È più chiaro che mai che la sanguinosa lotta di dominio e resistenza in cui siamo nati ha danneggiato la capacità di tutti noi – palestinesi ed ebrei, in Israele e all’estero – di empatizzare, provare compassione e identificarci gli uni con gli altri, ostacolando la nostra capacità di vedere gli alleati per quello che sono. In questo stato collettivo di menomazione, molti di noi non possono nemmeno festeggiare un documentario palestinese che ha vinto il premio più ambito nel genere». Spiega Kenan Malik dalle pagine di The Guardian: “In una terra condivisa che può sopravvivere solo se i diritti e le dignità sia degli ebrei che dei palestinesi sono riconosciuti, il significato di No Other Land non è solo quello di esporre la complessità della vita dei palestinesi, ma anche di fornire un piccolo assaggio di come la solidarietà possa essere forgiata”. No Other Land è una delle tante storie della routine di questo insensato conflitto. Non è un punto di vista ma un racconto di cronaca, che dovrebbe far riflettere.

In Cisgiordania 180 bambini palestinesi sono stati uccisi dall’esercito israeliano e dai coloni a partire dalla tragica data del 7 ottobre 2023 fino ad oggi. Vittime non numeri. Nomi. Come quello Ahmad Jazar, giovane palestinese che la sera del 19 gennaio scorso si trovava con i suoi amici nei pressi dell’asilo di Sebastia, piccola città palestinese a nord-ovest di Nablus. Quando i soldati israeliani, posizionati ad una distanza di circa 600 metri, hanno aperto il fuoco. Ahmad è stato colpito da un proiettile al petto, cadendo a terra e perdendo molto sangue. Trasportato all’ospedale universitario An-Najah di Nablus il quattordicenne è stato dichiarato morto.
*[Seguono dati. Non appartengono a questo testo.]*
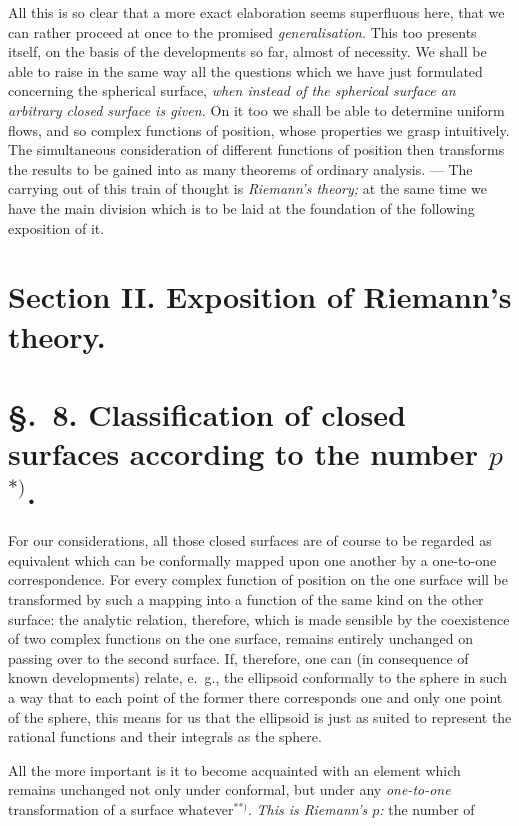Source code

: \documentclass{article}
\begin{document}
All this is so clear that a more exact elaboration seems superfluous here, that we can rather proceed at once to the promised \emph{generalisation}. This too presents itself, on the basis of the developments so far, almost of necessity. We shall be able to raise in the same way all the questions which we have just formulated concerning the spherical surface, \emph{when instead of the spherical surface an arbitrary closed surface is given.} On it too we shall be able to determine uniform flows, and so complex functions of position, whose properties we grasp intuitively. The simultaneous consideration of different functions of position then transforms the results to be gained into as many theorems of ordinary analysis. --- The carrying out of this train of thought is \emph{Riemann's theory;} at the same time we have the main division which is to be laid at the foundation of the following exposition of it.


\section*{Section II. Exposition of Riemann's theory.}

\section*{§.~8. Classification of closed surfaces according to the number $p$${}^{*)}$.}

For our considerations, all those closed surfaces are of course to be regarded as equivalent which can be conformally mapped upon one another by a one-to-one correspondence. For every complex function of position on the one surface will be transformed by such a mapping into a function of the same kind on the other surface: the analytic relation, therefore, which is made sensible by the coexistence of two complex functions on the one surface, remains entirely unchanged on passing over to the second surface. If, therefore, one can (in consequence of known developments) relate, e.\ g., the ellipsoid conformally to the sphere in such a way that to each point of the former there corresponds one and only one point of the sphere, this means for us that the ellipsoid is just as suited to represent the rational functions and their integrals as the sphere.

All the more important is it to become acquainted with an element which remains unchanged not only under conformal, but under any \emph{one-to-one} transformation of a surface whatever${}^{**)}$. \emph{This is Riemann's $p$:} the number of
\end{document}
Ayed Abu Eqtaish direttore dell’ong Defence for Children International: “L’uccisione di Ahmad evidenzia la natura ordinaria della violenza che i bambini palestinesi devono affrontare, dove le incursioni militari israeliane spesso si intensificano con esiti fatali”. Ecco, nella distopia del nostro tempo No Other Land è un atto di denuncia coraggioso.